Спускаясь вниз по ступеням объединений представителей общества от одной сколько-нибудь многочисленной группы к другой и не находя ни в одной из них согласия, организованного политического действия, не вызывавшего бы протеста внутри самих этих групп, рассказ об обществе дошел до предела — до отдельного человека, действующего от своего имени. На этой последней ступеньке может показаться, что у этой книги нет героя. Русское общество внезапно кажется иллюзией, грандиозным обманом и самообманом. Оно не приходит на помощь правительству, когда то взывает к нему, но и слухи о грандиозных пожертвованиях в кассу «Народной воли»[1465], укрывательстве террористов[1466], сотрудничестве с ними[1467] при ближайшем рассмотрении оказываются преувеличением. Достоверные случаи прямого пособничества или просто переговоров представителей общества с террористами за пределами ограниченного кружка фрондирующих литераторов и земских деятелей крайне немногочисленны. Ощущение беспомощности и бессмысленности существования выражено в горьких словах Н.П. Колюпанова: «…как жило до сих пор русское общество? Мы думали, говорили, писали, сочувствовали, бранили, просили, желали, надеялись […], но никогда ничего не делали»[1468]. В этой жалобе есть слово, которое способно победить скепсис по поводу существования русского общества за пределами локальных публичных собраний и face-to-face коммуникации, так удачно объединенных Л. Хефнером аналитической категорией «местное общество». Это слово «мы», позволяющее вернуться по тем же ступеням вверх. Человек, высказывающий свои мысли высшей администрации, чувствовал себя не только служащим, дворянином, родителем, но и членом общества, говорящим с властью от имени многих. Все попытки коллективного давления на власть предпринимались от имени общества и ради общего блага. Русское общество говорило на одном языке, размышляло над одними и теми же проблемами, предлагало схожие способы их решения, обладало общими ценностными ориентациями. Именно ощущение «мы», постоянно присутствующее в разговорах, мыслях, поступках, а не какие бы то ни было формальные признаки и даже не принадлежность к одной «культурной сети» позволяют говорить об обществе как о герое этой книги.

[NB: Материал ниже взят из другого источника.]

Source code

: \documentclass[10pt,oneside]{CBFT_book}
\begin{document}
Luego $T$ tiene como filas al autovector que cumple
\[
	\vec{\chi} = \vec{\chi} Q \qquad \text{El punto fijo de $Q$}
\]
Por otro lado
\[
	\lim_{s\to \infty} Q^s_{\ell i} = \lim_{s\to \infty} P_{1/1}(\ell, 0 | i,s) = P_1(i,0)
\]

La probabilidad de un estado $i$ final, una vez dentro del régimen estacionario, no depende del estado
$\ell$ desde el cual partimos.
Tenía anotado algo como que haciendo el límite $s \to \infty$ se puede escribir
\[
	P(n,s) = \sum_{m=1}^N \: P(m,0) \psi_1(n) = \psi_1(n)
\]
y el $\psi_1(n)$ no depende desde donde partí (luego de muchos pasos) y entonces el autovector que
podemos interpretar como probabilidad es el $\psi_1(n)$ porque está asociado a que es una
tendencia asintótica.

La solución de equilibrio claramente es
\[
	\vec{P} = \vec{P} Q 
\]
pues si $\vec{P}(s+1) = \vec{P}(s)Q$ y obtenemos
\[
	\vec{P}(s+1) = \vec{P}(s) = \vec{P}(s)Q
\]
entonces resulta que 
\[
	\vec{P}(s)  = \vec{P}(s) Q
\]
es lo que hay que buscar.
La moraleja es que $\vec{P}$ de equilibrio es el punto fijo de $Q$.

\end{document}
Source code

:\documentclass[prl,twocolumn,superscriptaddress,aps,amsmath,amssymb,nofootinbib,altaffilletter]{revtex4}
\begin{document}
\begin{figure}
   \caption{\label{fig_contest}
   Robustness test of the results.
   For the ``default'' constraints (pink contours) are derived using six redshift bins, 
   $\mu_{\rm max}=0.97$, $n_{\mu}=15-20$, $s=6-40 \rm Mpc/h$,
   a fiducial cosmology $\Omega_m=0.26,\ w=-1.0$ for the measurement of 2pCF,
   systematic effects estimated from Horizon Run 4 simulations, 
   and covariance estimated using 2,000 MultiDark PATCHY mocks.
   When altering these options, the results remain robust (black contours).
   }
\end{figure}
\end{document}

По влиянию, какое оно оказало на русское общество, время народовольческого террора сопоставимо только с двумя событиями царствования Александра И: подготовкой отмены крепостного права и кануном Русско-турецкой войны. Короткий срок пребывания у власти М.Т. Лорис-Меликова на фоне нараставшей революционной борьбы во многих мемуарах[1469], а затем и в историографии оценивался и оценивается как время «общественного подъема»[1470]. Определение «подъем» всегда обладает положительным смыслом: в конце 1850-х, как и в середине 1870-х, русское общество обрело немало поводов для гордости, опыт совместного действия, опыт давления на правительство, но в то же время и опыт сотрудничества с ним. В целом именно эти два события сформировали представления об обществе как о единой силе, способной играть роль на политической арене. Сами вопросы, вокруг которых происходил этот подъем, до реализации конкретных положений крестьянской реформы и до начала военных действий оценивались в основном в позитивном ключе. В конце 1870-х эти годы нередко с ностальгией вспоминали как время радости и надежды.
Общественные настроения 1879–1881 годов резко контрастируют с такими ощущениями: покушения на императора и ответные казни положительных эмоций вызывать не могли. Наряду с описаниями общественного подъема в воспоминаниях встречаются рассказы о начале 1880-х как о времени уныния, пассивности и равнодушия[1471]. Мемуаристы, пытавшиеся в воспоминаниях передать «дух эпохи», единодушно рисовали картину «смутного времени»[1472]: «…никто не был уверен в завтрашнем дне» (А.А. Плансон)[1473], «…души людей уже угнетал тупой груз надвигающихся событий» (Л. Андреас-Саломе)[1474], «…настроение общества в Петербурге и провинции было смутно и неопределенно» (Н.Ф. Бунаков)[1475]. Список подобных высказываний можно было бы продолжить. Важно лишь подчеркнуть: такое ощущение времени было свойственно людям разных социальных положений и политических взглядов.
В 1879–1881 годах существовало одно слово, употреблявшееся по любому поводу людьми с разными взглядами, общественным положением, жизненным опытом: «недовольство». Это состояние оценивалось как «повсеместное» и «общее»: «…общество недовольно сплошь», «…безусловно, все граждане русской империи теперь недовольны»[1476]. В марте 1881 года Б.Н. Чичерин в записке «Задачи нового царствования» утверждал: «Повсюду неудовольствие, повсюду недоумение. Правительство не доверяет обществу, общество не доверяет правительству. Нигде нет ни ясной мысли, ни руководящей воли. Россия представляет какой-то хаос»[1477].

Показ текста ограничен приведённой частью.